18. DW1, Humprey Gitonga Njagi gave a sworn testimony thus stating that on 18. 03. 2018, PW2 had an argument with his wife who had alleged that he was in a relationship with PW2 a fact which PW2 admitted. That as a consequence, PW2 threatened that he would retaliate via something that would injure his whole family. It was his evidence that on 03. 12. 2018 he was in his shop when a child went there after passing Mama Josphine’s shop.

19. That the child shouted that she wanted tangawizi and so he proceeded to sell her and thereafter watched the child cross the road to Mama Josphine’s shop. He was surprised to see police officers in his shop on 4-12-2018 claiming that he had defiled a child. He stated that he was urged to settle the issue by paying PW2 Kes. 150,000. 00 which idea he turned down. He blamed the previous investigating officer for trying to extort money from him in order to interfere with the case herein. It was his case that there was no way he could have committed the offence as his assistant, Peninah was present all the while the child was at the shop. He denied ever committing the offence.

20. On cross examination, he stated that the complainant was well known to him as she was his neighbour. He reiterated that PW2 wanted Kes. 150,000. 00 in order to settle the case, an idea he did not welcome.

21. DW2, Pius Kirimi stated that on 03. 12. 2018, the appellant had sent him to buy him goods at a wholesale shop and so he delivered the goods at 3. 30 p.m and at that very time, there were customers at the said shop. It was his case that he saw the said girl at the appellant’s shop as she wanted some tangawizi. That upon passing at the appellant’s shop the following day, he was shocked to learn that the appellant had been arrested and charged with the offence herein. It was his testimony that he was aware that there existed a dispute between the appellant and PW2. Additionally, that he also heard that the appellant had to part with Kes. 150,000. 00 if the charges herein were to be dropped.

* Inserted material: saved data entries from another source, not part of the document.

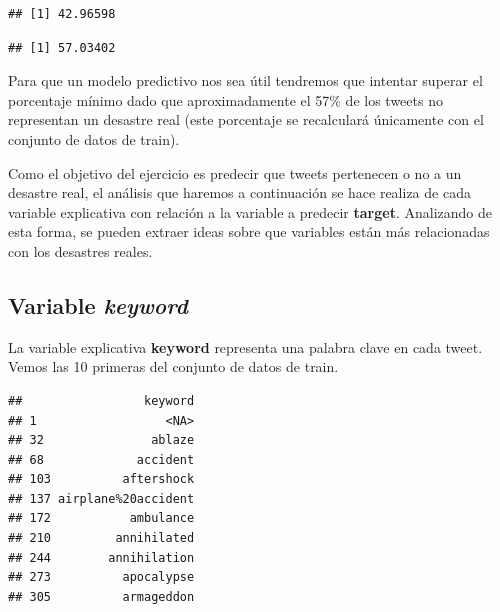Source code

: \documentclass[
]{article}
\newenvironment{Shaded}{\begin{snugshade}}{\end{snugshade}}
\newcommand{\DecValTok}[1]{\textcolor[rgb]{0.00,0.00,0.81}{#1}}
\newcommand{\KeywordTok}[1]{\textcolor[rgb]{0.13,0.29,0.53}{\textbf{#1}}}
\newcommand{\NormalTok}[1]{#1}
\newcommand{\OperatorTok}[1]{\textcolor[rgb]{0.81,0.36,0.00}{\textbf{#1}}}
\newcommand{\StringTok}[1]{\textcolor[rgb]{0.31,0.60,0.02}{#1}}
\begin{document}
\begin{verbatim}
## [1] 42.96598
\end{verbatim}

\begin{Shaded}
\end{Shaded}

\begin{verbatim}
## [1] 57.03402
\end{verbatim}

Para que un modelo predictivo nos sea útil tendremos que intentar
superar el porcentaje mínimo dado que aproximadamente el 57\% de los
tweets no representan un desastre real (este porcentaje se recalculará
únicamente con el conjunto de datos de train).

Como el objetivo del ejercicio es predecir que tweets pertenecen o no a
un desastre real, el análisis que haremos a continuación se hace realiza
de cada variable explicativa con relación a la variable a predecir
\textbf{target}. Analizando de esta forma, se pueden extraer ideas sobre
que variables están más relacionadas con los desastres reales.

\hypertarget{variable-keyword}{%
\subsection{\texorpdfstring{Variable
\emph{keyword}}{Variable keyword}}\label{variable-keyword}}

La variable explicativa \textbf{keyword} representa una palabra clave en
cada tweet. Vemos las 10 primeras del conjunto de datos de train.

\begin{Shaded}
\end{Shaded}

\begin{verbatim}
##                 keyword
## 1                  <NA>
## 32               ablaze
## 68             accident
## 103          aftershock
## 137 airplane%20accident
## 172           ambulance
## 210         annihilated
## 244        annihilation
## 273          apocalypse
## 305          armageddon
\end{verbatim}
\end{document}
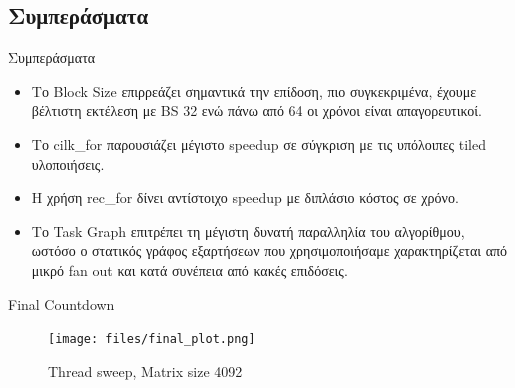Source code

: \documentclass{beamer}
\begin{document}
\subsection{Συμπεράσματα}
\begin{frame}{Συμπεράσματα}
    \begin{itemize}
            \item<1-> Το Block Size επιρρεάζει σημαντικά την επίδοση, πιο
                συγκεκριμένα, έχουμε βέλτιστη εκτέλεση με BS 32 ενώ πάνω από
                64 οι χρόνοι είναι απαγορευτικοί.
            \item<2-> Το cilk\_for παρουσιάζει μέγιστο speedup σε σύγκριση με
                τις υπόλοιπες tiled υλοποιήσεις.
            \item<3-> Η χρήση rec\_for δίνει αντίστοιχο speedup με διπλάσιο
                κόστος σε χρόνο.
            \item<4-> Το Task Graph επιτρέπει τη μέγιστη δυνατή παραλληλία του
                αλγορίθμου, ωστόσο ο στατικός γράφος εξαρτήσεων που
                χρησιμοποιήσαμε χαρακτηρίζεται από μικρό fan out και κατά
                συνέπεια από κακές επιδόσεις.
    \end{itemize}
\end{frame}

\begin{frame}
    \begin{block}{Final Countdown}
        \begin{figure}[H]
            \centering
            \texttt{[image: files/final\_plot.png]}
            \caption{Thread sweep, Matrix size 4092}
        \end{figure}
    \end{block}
\end{frame}
\end{document}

22. On cross examination, he stated that he took the money from the appellant at 2. 00 p.m. in as much as he delivered the goods at around 3. 00 p.m. That the girl was unknown to him and that he only saw him once on the very day when she went to the shop seeking to be sold tangawizi.

23. DW3, MSA testified that on the very day, she was at the said shop as she had gone to buy cabbage. That as she was waiting for the cabbage to be cut, a young girl arrived seeking to be sold for tangawizi. She further stated that the appellant gave the girl tangawizi and thereafter the girl left. On cross examination, he stated that on the very day, the appellant’s assistant was present and that it was the appellant who sold the girl tangawizi. That the boda boda guy was also present at the very time.

24. The prosecution recalled DW1 for cross examination when he stated that DW3 was his neighbour. That when the complainant arrived, he simply sold her the tangawizi and then she left. It was his evidence that the complainant did not enter his shop and all the while, Peninah concentrated cleaning the shop. Ms. Okwiri, a counsel watching brief in the matter cross examined the appellant further and the appellant stated that previously, there was a rape allegations arising from the cousin of the complainant and the appellant herein. That the case was heard and thereafter, he was acquitted.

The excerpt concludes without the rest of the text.